FAST FACT: Because SEC research specialists do a quick screening of every secrecy request, companies often “mimic” certain regulatory language in their applications to win approval, the watchdog said. “We found an extraordinary level of consistency in the form and presentation of a number of confidential treatment requests that we examined.”

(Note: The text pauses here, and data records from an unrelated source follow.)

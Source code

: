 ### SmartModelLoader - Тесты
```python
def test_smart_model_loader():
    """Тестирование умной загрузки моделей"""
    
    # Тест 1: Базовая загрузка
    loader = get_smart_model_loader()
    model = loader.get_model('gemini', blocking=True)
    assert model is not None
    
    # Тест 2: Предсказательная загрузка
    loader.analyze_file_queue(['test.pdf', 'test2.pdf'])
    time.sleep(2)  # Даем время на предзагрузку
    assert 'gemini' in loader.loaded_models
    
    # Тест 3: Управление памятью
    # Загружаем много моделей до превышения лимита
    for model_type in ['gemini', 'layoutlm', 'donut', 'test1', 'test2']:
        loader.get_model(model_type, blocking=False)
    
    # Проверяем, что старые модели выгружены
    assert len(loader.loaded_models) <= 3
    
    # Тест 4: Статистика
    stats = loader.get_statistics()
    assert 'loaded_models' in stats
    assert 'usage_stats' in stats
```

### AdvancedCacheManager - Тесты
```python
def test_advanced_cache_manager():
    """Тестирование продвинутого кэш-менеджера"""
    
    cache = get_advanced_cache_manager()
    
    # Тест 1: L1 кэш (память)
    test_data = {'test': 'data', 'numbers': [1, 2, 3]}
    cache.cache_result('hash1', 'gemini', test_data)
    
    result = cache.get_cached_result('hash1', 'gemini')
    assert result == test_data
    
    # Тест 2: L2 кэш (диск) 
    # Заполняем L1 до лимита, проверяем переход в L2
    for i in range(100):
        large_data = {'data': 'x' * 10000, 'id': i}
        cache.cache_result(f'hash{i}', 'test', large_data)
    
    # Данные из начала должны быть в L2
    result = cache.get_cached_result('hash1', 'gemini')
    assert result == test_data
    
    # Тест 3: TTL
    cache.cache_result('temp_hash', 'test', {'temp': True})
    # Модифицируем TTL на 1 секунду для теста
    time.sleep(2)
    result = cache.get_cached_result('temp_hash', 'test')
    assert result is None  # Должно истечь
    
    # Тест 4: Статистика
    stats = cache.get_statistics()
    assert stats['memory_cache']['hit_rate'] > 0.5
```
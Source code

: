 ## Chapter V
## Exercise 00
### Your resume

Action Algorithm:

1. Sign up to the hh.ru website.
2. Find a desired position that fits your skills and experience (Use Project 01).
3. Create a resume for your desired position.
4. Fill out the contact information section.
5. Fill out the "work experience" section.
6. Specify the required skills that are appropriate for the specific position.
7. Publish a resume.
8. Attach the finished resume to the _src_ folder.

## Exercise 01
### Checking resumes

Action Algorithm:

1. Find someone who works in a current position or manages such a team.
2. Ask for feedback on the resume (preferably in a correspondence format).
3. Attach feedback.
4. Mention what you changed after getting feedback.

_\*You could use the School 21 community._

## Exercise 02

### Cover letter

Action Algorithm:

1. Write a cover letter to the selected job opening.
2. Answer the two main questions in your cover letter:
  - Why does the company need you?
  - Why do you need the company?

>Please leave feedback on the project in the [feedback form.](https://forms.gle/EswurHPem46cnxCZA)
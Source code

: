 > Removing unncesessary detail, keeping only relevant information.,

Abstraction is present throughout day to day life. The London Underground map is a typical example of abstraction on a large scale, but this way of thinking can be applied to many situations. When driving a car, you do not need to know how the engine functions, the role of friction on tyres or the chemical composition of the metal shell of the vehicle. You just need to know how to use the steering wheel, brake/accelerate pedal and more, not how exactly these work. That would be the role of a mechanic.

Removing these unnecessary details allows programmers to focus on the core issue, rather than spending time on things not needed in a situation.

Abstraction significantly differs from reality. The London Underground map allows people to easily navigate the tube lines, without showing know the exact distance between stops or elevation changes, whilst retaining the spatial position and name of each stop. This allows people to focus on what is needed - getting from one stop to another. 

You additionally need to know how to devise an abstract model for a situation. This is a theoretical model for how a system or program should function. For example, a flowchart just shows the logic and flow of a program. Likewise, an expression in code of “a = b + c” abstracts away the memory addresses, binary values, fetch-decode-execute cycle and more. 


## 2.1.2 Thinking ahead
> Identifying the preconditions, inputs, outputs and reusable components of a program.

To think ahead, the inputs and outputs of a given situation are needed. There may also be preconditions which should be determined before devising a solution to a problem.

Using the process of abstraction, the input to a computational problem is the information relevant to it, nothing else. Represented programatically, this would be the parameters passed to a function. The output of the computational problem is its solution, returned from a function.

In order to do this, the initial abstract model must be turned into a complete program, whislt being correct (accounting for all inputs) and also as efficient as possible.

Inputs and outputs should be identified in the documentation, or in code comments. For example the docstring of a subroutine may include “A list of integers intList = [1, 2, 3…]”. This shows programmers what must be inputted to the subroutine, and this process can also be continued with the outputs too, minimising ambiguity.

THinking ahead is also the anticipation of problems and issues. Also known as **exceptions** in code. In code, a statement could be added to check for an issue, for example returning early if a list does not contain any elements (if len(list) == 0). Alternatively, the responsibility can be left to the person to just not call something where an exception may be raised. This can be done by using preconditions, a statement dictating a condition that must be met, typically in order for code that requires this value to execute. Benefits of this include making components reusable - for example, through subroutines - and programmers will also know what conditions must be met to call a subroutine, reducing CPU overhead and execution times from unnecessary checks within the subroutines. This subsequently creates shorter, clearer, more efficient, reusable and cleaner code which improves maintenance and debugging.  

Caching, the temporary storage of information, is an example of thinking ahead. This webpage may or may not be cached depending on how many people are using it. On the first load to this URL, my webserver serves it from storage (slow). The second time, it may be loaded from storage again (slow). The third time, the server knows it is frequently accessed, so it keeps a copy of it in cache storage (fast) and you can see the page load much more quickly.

Other new watchdog reports released by the Government Accountability Office (GAO), various federal Offices of Inspector General (OIG), and other government entities:

FINANCE

  • IRS needs to better detect noncompliance with mortgage debt forgiveness, which lets taxpayers exclude from taxable income forgiven mortgage debt used to buy a home; the exclusion will mean lost federal revenue of $1.4 billion through fiscal 2013 (OIG)
  • Export-Import Bank, which financed more than $21 billion in exports in fiscal 2009, faces tough challenge to help double U.S. exports while operating at little or no cost to the taxpayer (GAO).
  • HUD should file civil fraud charges and take administrative action against two mortgage lenders that didn’t comply with FHA underwriting standards; Pine State Mortgage Corp. cost the FHA insurance fund more than $1 million, while First Tennessee Bank N.A. cost it $435,574 (OIG).
  • IRS should improve its telephone assistance to hearing- and speech-impaired taxpayers (OIG).
  • Three Florida thrifts – Turnberry Bank, Olde Cypress Community Bank, and Bayside Savings Bank – failed in July because of risky loans in commercial real estate. Turnberry’s collapse cost the federal bank insurance fund $34.4 million, Olde Cypress $31.5 million, and Bayside $16.2 million (OIG).

HEALTH

  • Novartis Pharmaceuticals Corp. agrees to comply with FDA, Medicare, and Medicaid programs in a “corporate integrity agreement” and pays $420 million settlement to resolve allegations that it promoted a drug for off-label uses and paid kickbacks (OIG).

NATIONAL SECURITY

  • Homeland Security Dept. should ensure that the Coast Guard maintains effective information technology security program for its intelligence and sensitive information (OIG).
  • Homeland Security Dept. should test and evaluate the security technology it has developed to safeguard the nearly 10 million cargo containers that arrive at U.S. ports annually (GAO).

ENVIRONMENT

  • Propane Education and Research Council and National Oilheat Research Alliance collected $458 million in assessments through 2008 and spent more than half on consumer education, raising issues about whether this is how Congress intended the money to be spent (GAO).
  • For 32 years, the Mining, Safety and Health Administration has failed to take tougher enforcement actions with mines that have recurring safety violations (OIG).

MISC.

  • FEMA should improve how it manages the deployment of employees for disaster assistance and eliminate duplicative time-reporting systems (OIG).
  • Army Corps of Engineers’ efforts to close some district offices faces congressional opposition, and its project-based funding and cost-sharing requirements are other hurdles to a reorganization (GAO).